[BioPython] pickling and assertions in Translate

Andrew Dalke dalke@acm.org
Sat, 13 May 2000 16:19:44 -0600


>    Okay, but then I am also pickling the sequence objects, so that I 
>don't have to retrieve them from the remote connection everytime I run 
>the script. However, if I run the script again and use unPickled 
>objects instead of freshly fetched objects,  I get the following 
>(slightly distrubing :) assertion error from Translate:
>
>File "/usr/local/lib/python1.5/site-packages/Bio/Tools/Translate.py", 
>line 33, in translate_to_stop
>    assert seq.alphabet == self.table.nucleotide_alphabet, \
>AssertionError: cannot translate from given alphabet 
>(have IUPACUnambiguousDNA(), need IUPACUnambiguousDNA())
>


That's a design problem i haven't fixed yet.  I'm testing to make sure
you only pass in the expected alphabet, but I haven't defined how ==
works on alphabets, so the default (which compares the object ids) is
used.  That works if there is only a single instance of an alphabet.
Unpickling creates a new instance, which breaks that assumption.

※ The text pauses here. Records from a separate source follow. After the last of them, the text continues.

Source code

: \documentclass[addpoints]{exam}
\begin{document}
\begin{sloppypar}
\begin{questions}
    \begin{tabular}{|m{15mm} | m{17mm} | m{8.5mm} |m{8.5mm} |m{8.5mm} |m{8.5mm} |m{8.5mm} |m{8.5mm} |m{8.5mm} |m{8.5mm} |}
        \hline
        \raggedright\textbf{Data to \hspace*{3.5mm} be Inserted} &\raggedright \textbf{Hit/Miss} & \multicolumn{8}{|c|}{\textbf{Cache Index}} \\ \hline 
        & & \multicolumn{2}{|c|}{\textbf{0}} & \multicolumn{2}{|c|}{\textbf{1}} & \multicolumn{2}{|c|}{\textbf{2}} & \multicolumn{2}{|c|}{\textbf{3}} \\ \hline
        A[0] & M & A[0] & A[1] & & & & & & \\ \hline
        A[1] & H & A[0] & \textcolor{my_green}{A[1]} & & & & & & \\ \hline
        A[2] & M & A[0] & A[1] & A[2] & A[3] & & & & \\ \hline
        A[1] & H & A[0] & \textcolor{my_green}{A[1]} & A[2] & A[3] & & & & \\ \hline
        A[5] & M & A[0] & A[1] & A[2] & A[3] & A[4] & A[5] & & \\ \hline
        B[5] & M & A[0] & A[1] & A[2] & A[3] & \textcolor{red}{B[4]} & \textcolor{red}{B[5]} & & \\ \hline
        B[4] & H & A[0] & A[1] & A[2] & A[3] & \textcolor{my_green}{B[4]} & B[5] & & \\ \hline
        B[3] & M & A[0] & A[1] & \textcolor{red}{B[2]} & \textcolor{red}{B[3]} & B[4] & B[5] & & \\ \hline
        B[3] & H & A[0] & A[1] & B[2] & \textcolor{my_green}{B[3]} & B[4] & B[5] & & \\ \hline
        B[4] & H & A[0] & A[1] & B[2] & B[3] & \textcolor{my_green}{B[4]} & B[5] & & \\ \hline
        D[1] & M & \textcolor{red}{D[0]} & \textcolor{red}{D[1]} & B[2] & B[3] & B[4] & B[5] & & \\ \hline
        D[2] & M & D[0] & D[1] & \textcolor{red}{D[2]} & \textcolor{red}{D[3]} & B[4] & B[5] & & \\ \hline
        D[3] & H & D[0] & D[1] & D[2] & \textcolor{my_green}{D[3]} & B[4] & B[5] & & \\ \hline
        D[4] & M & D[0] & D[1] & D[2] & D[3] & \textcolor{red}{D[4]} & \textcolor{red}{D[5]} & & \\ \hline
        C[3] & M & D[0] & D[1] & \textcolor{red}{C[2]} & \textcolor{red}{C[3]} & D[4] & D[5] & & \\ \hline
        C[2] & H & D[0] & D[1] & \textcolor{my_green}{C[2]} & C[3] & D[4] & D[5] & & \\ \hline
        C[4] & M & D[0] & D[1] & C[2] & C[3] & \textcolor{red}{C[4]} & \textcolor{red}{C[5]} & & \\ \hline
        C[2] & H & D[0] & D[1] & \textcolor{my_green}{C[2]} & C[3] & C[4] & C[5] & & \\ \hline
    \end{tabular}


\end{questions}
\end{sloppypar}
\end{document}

One solution is to create a __cmp__ method for the alphabets.  The
generic version (assuming there is no object data) is:
  class Alphabet:
    ...
    def __cmp__(self, other):
        self.__class__ == other.__class

If there is state data, then those classes need to defined their own
__cmp__ methods.

This isn't great because derived classes don't work.  Ie, an unambiguous
alphabet can be used almost anywhere an anbiguous one is used.  So the
real assertion test should be more like:
  assert isinstance(seq.alphabet, Alphabet.NucleotideAlphabet)

But this doesn't work if there is any state data.  I don't think there
is for Alphabets - there was, but I moved the gaps and stop codon
encodings to an Encoding class, rather than make them an Alphabet.
(Currently booted in MS Windows, so don't have access to the code just
now.)  The test for == I believe predates this change.  I believe this
is the best solution.

Another solution, which I don't propose, is to define __getstate__
and __setstate__ to return singleton object.

Finally, if you just want to test things, run Python with -O, which
ignores assert statements as one of its two optimizations.

                    Andrew